Mobile strategy and penetration are already shaping government, business and content delivery, say a slew of presenters at the 2011 Mobile App Forum and Bootcamp held this afternoon at Temple University.
Organized by Mobile Monday Mid-Atlantic in partnership with two Temple Fox School initiatives, the event was opened by at-large City Councilman Bill Green, who focused on his pet issue: IT-focused municipal government efficiencies. Interspersed with networking sessions in the cavernous, sunlit top-floor conference room of the Fox School’s Alter Hall, Green was followed by two panel discussions on the direction of mobile and related roundtables.
[Full Disclosure: Technically Philly was a media sponsor.]
“The city is still not seen as a place to do real business, all the shiny towers in Conshohocken are a testament to that,” said Green, hours after news broke that council had approved a part of his co-sponsored tax reform legislation. “We have technology solutions that can cut our costs and increase our productivity.”

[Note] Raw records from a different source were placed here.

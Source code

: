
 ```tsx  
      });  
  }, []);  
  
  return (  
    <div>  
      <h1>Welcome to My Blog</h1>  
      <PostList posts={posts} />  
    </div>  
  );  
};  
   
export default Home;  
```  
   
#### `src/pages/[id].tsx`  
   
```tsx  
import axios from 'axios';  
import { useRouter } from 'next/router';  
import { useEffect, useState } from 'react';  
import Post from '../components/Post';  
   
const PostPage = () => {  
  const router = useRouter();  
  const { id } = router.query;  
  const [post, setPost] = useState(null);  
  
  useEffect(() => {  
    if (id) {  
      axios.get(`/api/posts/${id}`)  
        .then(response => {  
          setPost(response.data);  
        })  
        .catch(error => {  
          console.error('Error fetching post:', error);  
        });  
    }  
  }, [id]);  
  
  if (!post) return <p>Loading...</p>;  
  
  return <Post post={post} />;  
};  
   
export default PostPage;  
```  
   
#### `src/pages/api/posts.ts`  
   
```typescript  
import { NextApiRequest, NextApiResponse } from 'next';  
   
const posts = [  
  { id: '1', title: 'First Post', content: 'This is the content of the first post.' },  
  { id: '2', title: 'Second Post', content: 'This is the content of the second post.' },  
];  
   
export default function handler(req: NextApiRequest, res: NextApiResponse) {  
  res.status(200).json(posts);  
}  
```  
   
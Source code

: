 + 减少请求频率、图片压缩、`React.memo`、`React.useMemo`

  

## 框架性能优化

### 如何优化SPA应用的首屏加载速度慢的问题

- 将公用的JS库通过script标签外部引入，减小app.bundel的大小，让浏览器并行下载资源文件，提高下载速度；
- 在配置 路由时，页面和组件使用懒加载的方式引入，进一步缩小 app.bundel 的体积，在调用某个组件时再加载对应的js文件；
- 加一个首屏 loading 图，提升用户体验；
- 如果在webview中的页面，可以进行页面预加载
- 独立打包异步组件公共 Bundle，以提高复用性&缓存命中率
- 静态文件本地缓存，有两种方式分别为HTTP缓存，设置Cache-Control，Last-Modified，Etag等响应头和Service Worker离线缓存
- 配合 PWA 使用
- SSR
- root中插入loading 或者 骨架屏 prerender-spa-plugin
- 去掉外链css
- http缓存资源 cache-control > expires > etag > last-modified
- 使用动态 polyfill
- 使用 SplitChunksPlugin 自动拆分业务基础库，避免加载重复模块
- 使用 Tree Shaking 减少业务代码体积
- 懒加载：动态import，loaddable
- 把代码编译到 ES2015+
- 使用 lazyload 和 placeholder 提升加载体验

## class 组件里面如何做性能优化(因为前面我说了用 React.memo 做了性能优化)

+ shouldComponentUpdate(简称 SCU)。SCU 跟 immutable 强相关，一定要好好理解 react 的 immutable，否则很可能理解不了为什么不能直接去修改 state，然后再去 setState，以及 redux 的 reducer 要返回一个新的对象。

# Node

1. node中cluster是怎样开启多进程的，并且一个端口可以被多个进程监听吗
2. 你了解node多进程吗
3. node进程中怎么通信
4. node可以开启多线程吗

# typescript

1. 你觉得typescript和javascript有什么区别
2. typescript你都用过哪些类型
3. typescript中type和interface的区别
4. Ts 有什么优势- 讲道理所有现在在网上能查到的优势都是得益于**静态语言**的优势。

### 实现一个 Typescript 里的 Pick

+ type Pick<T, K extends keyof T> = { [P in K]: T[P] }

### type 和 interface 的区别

“We need new systems that talk to each ,”Green said, noting the city still maintains some 1,400 servers for fewer than 27,000 employees, each of whom costs an average of $100,000 in salary and benefits. “That’s insanity.”
Other points Green made, in reviewing much of his 10 point Open Government Philadelphia plan:
- Offer a two-tiered city government RFP process, in which global companies like IBM can bid to handle all the city IT services, and smaller firms can bid on portions of the work. The Indiana state government found that in many cases, the smaller bids cut costs without a reduction in services, Green said.
- Seize the opportunity of Wireless Philadelphia, the municipal wireless network that never went fully live but had its $27 million in infrastructure purchased by the city for $2 million, said Green, highlighting the opportunity to increase productivity by allowing police officers and other city officials to file paperwork from the field. The network’s operation, which could be open to residents but prioritized for city use, would cost something like $150,000 a month, Green added.
- Share the city’s data in a dependable, secure, real-time way, noting that embracing the open data movement fully would offer real return for the city. “If we give out good data, people are going to give us ideas that will save us money and make us do better work,” he said.
- The lion’s share of the city’s $120 million IT budget should not be used yet, until workplace process evaluations are done to increase efficiencies in moving forward paperless efforts, rather than recreating existing workflow shortcomings, he said, which means real spending shouldn’t happen for another two years.
Immediately following Green was a panel of big brands talking the future of mobile applications.
Bentley Systems real time asset labs director Frank Rabuck moderated the discussion joined by Piers Lingle, the chief product officer of Comcast Interactive Media, Alan Kaplan, the CTO of Drakontas, Marcio Cyrillo, the head of mobile for Ci&T and Peter Clough, a regional director of sales and business development for appMobi.
The panel followed each of the company’s focuses on future mobile development, though weighing the benefits of native applications and more cross platform HTML5 development was common.
“Whatever the platform, we used to tell the marketing world that you first build your internet site and then build a strategy around that. Now, you want to be mobile-centric, because the usage grows hourly,” he said. “But mobile is still where the web was in 1998 or 1999: there’s excitement but you’re running on what feels like a 56 k modem. As that changes, we’ll see the explosion in impact.”